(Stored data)

::::

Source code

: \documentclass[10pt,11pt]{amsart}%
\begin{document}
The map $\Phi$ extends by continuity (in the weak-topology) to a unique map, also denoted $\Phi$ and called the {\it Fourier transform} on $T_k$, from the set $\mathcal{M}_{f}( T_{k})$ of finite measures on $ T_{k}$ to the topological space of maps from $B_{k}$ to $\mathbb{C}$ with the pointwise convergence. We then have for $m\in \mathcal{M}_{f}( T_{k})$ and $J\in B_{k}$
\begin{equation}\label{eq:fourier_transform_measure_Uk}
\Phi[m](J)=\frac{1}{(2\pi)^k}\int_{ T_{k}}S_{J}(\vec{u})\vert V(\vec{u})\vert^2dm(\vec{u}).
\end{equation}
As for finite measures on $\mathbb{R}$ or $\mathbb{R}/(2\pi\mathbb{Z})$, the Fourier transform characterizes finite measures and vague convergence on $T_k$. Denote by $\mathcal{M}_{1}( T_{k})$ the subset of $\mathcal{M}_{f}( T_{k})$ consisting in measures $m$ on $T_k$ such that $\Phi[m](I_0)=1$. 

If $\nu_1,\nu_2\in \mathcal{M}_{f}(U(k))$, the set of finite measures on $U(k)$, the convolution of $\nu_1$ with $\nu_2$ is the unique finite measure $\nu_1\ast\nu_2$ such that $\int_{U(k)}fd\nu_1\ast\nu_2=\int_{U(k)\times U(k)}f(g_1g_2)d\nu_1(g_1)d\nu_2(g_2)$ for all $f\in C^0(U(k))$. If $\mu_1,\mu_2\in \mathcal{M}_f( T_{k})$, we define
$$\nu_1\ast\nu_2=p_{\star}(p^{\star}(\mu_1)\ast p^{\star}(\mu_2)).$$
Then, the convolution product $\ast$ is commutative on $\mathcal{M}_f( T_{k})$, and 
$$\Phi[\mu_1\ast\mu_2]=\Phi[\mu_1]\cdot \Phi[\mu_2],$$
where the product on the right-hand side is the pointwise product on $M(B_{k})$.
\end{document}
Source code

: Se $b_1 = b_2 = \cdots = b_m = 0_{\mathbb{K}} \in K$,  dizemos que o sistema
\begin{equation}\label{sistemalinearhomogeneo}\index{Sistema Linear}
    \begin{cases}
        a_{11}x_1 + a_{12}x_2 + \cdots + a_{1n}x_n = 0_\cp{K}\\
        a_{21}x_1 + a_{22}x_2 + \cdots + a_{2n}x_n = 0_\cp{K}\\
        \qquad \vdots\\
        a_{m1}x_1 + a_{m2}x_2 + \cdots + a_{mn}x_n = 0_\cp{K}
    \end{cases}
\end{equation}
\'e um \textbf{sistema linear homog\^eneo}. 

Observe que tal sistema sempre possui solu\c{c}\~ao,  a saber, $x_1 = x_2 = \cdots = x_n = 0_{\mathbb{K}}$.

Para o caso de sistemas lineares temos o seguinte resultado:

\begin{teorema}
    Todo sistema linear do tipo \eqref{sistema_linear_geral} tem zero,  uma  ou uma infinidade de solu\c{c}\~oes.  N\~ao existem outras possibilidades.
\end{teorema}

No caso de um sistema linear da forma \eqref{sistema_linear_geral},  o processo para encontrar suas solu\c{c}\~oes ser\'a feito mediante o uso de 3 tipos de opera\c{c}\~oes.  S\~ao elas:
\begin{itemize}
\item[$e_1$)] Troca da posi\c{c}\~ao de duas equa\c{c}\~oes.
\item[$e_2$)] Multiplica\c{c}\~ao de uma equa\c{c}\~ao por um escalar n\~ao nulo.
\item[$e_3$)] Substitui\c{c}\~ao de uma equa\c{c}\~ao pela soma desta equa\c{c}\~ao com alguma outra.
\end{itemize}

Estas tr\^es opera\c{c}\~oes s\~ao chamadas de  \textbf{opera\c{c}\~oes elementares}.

::::

• _Task description_: Look over the records above and filter for each line with the word "textbf".

• _Problem solution_:
\'e um \textbf{sistema linear homog\^eneo}. 
Estas tr\^es opera\c{c}\~oes s\~ao chamadas de  \textbf{opera\c{c}\~oes elementares}.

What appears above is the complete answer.